Part of the misunderstanding here stems from the widespread adoption of a “labor theory of value” to describe education. Karl Marx and others misguided socialists once alleged that goods and services are worth as much as the work put into producing them. Only children, young adults, and college professors take this position seriously today. Oh, and add many politicians to the list. They believe, in the case of education, that the more years you spend in school, or the more degrees you have, the more “educated” you must be.

No. A ditchdigger knows that Marx was wrong, at least about ditches. If one person spends one hour digging a ditch and another person spends four hours digging, filling in, digging, filling in, and then digging precisely the same ditch, there is no difference in value. The ditch is worth only the value of the service that a potential users expects to derive from it. Similarly, the value of education isn’t determined by how much time or money is spent acquiring it. It is determined by what the “educated” person actually knows how to do, and how well he or she can do it. The only way for such a valuation process to function is if it is based in a competitive market for labor, for information, for marketable research, etc.
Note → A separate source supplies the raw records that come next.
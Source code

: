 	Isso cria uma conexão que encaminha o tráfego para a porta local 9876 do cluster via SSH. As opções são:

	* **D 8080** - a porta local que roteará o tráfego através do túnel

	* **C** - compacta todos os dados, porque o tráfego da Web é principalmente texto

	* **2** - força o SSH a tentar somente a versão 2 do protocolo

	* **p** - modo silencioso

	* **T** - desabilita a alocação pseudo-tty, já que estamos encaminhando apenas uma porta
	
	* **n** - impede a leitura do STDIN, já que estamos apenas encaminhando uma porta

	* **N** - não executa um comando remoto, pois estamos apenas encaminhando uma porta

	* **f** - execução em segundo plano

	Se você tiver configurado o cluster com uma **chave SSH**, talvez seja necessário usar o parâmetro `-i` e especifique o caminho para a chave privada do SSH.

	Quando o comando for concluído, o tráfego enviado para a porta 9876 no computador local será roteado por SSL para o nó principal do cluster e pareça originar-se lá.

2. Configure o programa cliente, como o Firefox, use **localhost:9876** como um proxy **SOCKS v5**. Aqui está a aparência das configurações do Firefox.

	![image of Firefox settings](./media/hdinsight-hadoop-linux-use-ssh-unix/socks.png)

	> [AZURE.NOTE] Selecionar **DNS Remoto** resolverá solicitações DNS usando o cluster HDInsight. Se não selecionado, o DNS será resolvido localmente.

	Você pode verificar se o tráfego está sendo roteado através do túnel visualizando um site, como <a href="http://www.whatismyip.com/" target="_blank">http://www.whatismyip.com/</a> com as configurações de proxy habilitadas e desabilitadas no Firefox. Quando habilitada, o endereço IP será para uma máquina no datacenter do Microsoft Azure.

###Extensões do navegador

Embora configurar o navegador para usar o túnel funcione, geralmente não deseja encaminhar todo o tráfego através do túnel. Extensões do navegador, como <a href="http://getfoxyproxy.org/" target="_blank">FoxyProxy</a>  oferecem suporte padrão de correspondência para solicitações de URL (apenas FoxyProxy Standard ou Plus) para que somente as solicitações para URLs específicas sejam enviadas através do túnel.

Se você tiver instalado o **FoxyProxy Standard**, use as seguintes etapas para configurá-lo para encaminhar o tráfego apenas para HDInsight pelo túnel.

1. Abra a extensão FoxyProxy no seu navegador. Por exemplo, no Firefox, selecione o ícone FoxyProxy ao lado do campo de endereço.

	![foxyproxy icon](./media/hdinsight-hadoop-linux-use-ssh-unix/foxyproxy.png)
I believe that North Carolina could certainly transform much of its current (massive) expenditure on education into a legitimate investment, into the formation of human capital that would boost our society’s economic and social well-being. But simply spending more money on the existing system does not necessarily create any more true investment in North Carolina’s human capital. What we need instead are competitive markets, consumer choice, and fewer quasi-Marxist notions of value floating around state government.

Hood is president of the John Locke Foundation and publisher of Carolina Journal.